Oaristys et autres textes, Remy Disdero (par Jean-Paul Gavard-Perret)
Oaristys et autres textes, Editions Cormor en Nuptial, 128 pages, 2018
Ecrivain(s): Remy Disdero
Les raisons de la colère
Remy Disdero fait pleuvoir des mots en gouttes de nuit. La neige elle-même y semble noire et parfois glisse en cascades et mouvements de foudre. Des soifs voudraient écrire des sources pour nager vers l’arbre-prière sur la brise des échoués. Mais ne restent au bas des pentes et des villes « que le froid de la nuit qui vient à ronger les peaux des clochards ».
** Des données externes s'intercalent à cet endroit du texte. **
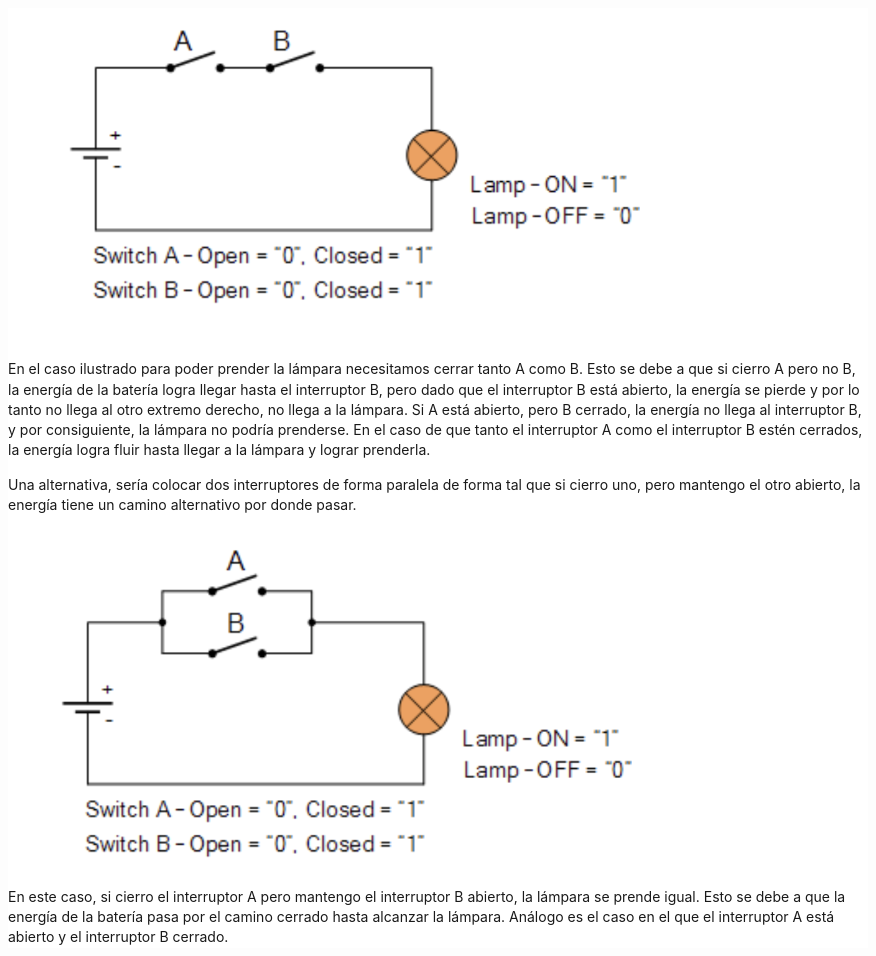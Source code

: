 ![AND Operator](../_src/assets/01-IntroToCS/AND.png)

En el caso ilustrado para poder prender la lámpara necesitamos cerrar tanto A como B. Esto se debe a que si cierro A pero no B, la energía de la batería logra llegar hasta el interruptor B, pero dado que el interruptor B está abierto, la energía se pierde y por lo tanto no llega al otro extremo derecho, no llega a la lámpara. Si A está abierto, pero B cerrado, la energía no llega al interruptor B, y por consiguiente, la lámpara no podría prenderse. En el caso de que tanto el interruptor A como el interruptor B estén cerrados, la energía logra fluir hasta llegar a la lámpara y lograr prenderla.

Una alternativa, sería colocar dos interruptores de forma paralela de forma tal que si cierro uno, pero mantengo el otro abierto, la energía tiene un camino alternativo por donde pasar.

![OR Operator](../_src/assets/01-IntroToCS/OR.png)

En este caso, si cierro el interruptor A pero mantengo el interruptor B abierto, la lámpara se prende igual. Esto se debe a que la energía de la batería pasa por el camino cerrado hasta alcanzar la lámpara. Análogo es el caso en el que el interruptor A está abierto y el interruptor B cerrado.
Mais il convient toujours, face aux dissolutions, de retrouver une parole charnelle et se laisser faire par elle à la manière d’un Daumal le « funambule » ou de Michaux qui, quoique « bras cassé », resta à sa manière un Icare.
Même les petits bonheurs ne viennent plus de la nature. Celle-ci tourne à un certain désastre. Peu de princesses de l’azur : dans le puzzle humains, beaucoup de pièces sont noires. La paix est rarement au rendez-vous là où les chiens rodent.
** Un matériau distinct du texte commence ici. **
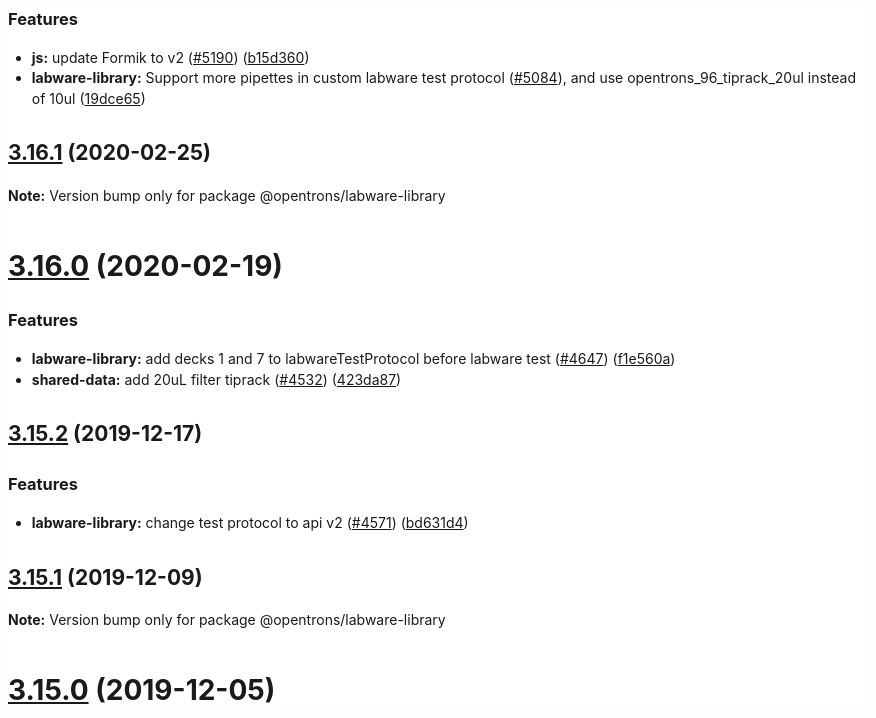 ### Features

* **js:** update Formik to v2 ([#5190](https://github.com/Opentrons/opentrons/issues/5190)) ([b15d360](https://github.com/Opentrons/opentrons/commit/b15d360))
* **labware-library:** Support more pipettes in custom labware test protocol ([#5084](https://github.com/Opentrons/opentrons/issues/5084)), and use opentrons_96_tiprack_20ul instead of 10ul ([19dce65](https://github.com/Opentrons/opentrons/commit/19dce65))





## [3.16.1](https://github.com/opentrons/opentrons/compare/v3.16.0...v3.16.1) (2020-02-25)

**Note:** Version bump only for package @opentrons/labware-library





# [3.16.0](https://github.com/Opentrons/opentrons/compare/v3.15.2...v3.16.0) (2020-02-19)

### Features

* **labware-library:** add decks 1 and 7 to labwareTestProtocol before labware test ([#4647](https://github.com/Opentrons/opentrons/issues/4647)) ([f1e560a](https://github.com/Opentrons/opentrons/commit/f1e560a))
* **shared-data:** add 20uL filter tiprack ([#4532](https://github.com/Opentrons/opentrons/issues/4532)) ([423da87](https://github.com/Opentrons/opentrons/commit/423da87))





## [3.15.2](https://github.com/opentrons/opentrons/compare/v3.15.1...v3.15.2) (2019-12-17)

### Features

* **labware-library:** change test protocol to api v2 ([#4571](https://github.com/Opentrons/opentrons/issues/4571)) ([bd631d4](https://github.com/Opentrons/opentrons/commit/bd631d4))





## [3.15.1](https://github.com/Opentrons/opentrons/compare/v3.15.0...v3.15.1) (2019-12-09)

**Note:** Version bump only for package @opentrons/labware-library





# [3.15.0](https://github.com/Opentrons/opentrons/compare/v3.14.1...v3.15.0) (2019-12-05)
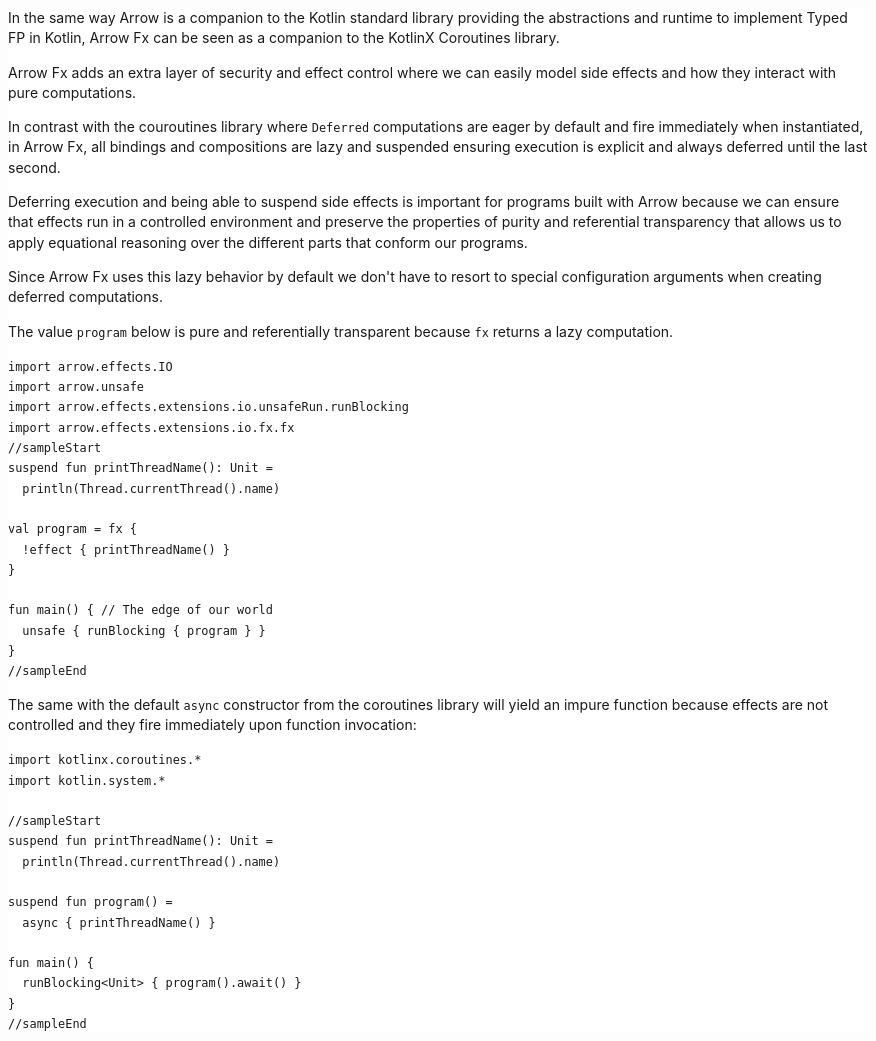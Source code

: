 In the same way Arrow is a companion to the Kotlin standard library providing the abstractions and runtime to implement Typed FP in Kotlin, Arrow Fx can be seen as a companion to the KotlinX Coroutines library.

Arrow Fx adds an extra layer of security and effect control where we can easily model side effects and how they interact with pure computations.

In contrast with the couroutines library where `Deferred` computations are eager by default and fire immediately when instantiated, in Arrow Fx, all bindings and compositions are lazy and suspended ensuring execution is explicit and always deferred until the last second.

Deferring execution and being able to suspend side effects is important for programs built with Arrow because we can ensure that effects run in a controlled environment and preserve the properties of purity and referential transparency that allows us to apply equational reasoning over the different parts that conform our programs.

Since Arrow Fx uses this lazy behavior by default we don't have to resort to special configuration arguments when creating deferred computations.

The value `program` below is pure and referentially transparent because `fx` returns a lazy computation. 

```kotlin:ank:playground
import arrow.effects.IO
import arrow.unsafe
import arrow.effects.extensions.io.unsafeRun.runBlocking
import arrow.effects.extensions.io.fx.fx
//sampleStart
suspend fun printThreadName(): Unit =
  println(Thread.currentThread().name)

val program = fx {
  !effect { printThreadName() }
}

fun main() { // The edge of our world
  unsafe { runBlocking { program } }
}
//sampleEnd
```

The same with the default `async` constructor from the coroutines library will yield an impure function because effects are not controlled and they fire immediately upon function invocation:

```kotlin:ank:playground
import kotlinx.coroutines.*
import kotlin.system.*

//sampleStart
suspend fun printThreadName(): Unit =
  println(Thread.currentThread().name)

suspend fun program() = 
  async { printThreadName() }

fun main() { 
  runBlocking<Unit> { program().await() }
}
//sampleEnd
```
Difficile pour le poète qui a connu bien des galères de retrouver l’enfant qui sommeillerait dans chaque pli de sa peau vieillissante. Les perdants ne sont plus magnifiques : l’homme est le peu qu’il est avec son corps « en plâtre mou » et son nez d’alcoolique. Chacun est un bout de bouc.
« Oaristys » est en partance avec le chaos. Parfois ouvertement, parfois insensiblement comme lors d’une fuite par une voie inconnue. Le futur n’est que la rengaine des ajournements quotidiens dans la chorégraphie branlante que compose l’abus du rouge et de la bière.
Disdero sait s’étendre sur le cosmos en se couchant sur les bancs de clochards. Il est capable d’épingler toutes les brûlures. Ses rêves et ses cauchemars font qu’il se retrouve en sueur aux rayons de la lune près de l’abîme d’un tombeau ouvert de toujours.
Dans le désordre universel, la poésie garde ici une perception frémissante qui voudrait oublier la science des larmes. Disdero y redevient verbe. Et dans la solarité noire d’une conscience habitée et ailée, il ne cesse de permettre à l’être de devenir qui il est : pas grand-chose quoique perché comme un coq sur le grand plongeoir des pendus de toujours.
D’où la question du qui nous sommes au plus intime de nos vacillements. Mais seule la poésie opère comme drogue extrême là où elle résonne au fond des tombeaux ouverts en évitant d’y sombrer pour l’instant – même si la terre aussi est trébuchet trébuchant. Disdero y campe au confluent de l’inconfort et de la fulgurance. Prêt à partir. Il est déjà non sous les toits mais dans la rue sans attendre l’ajournement de trop.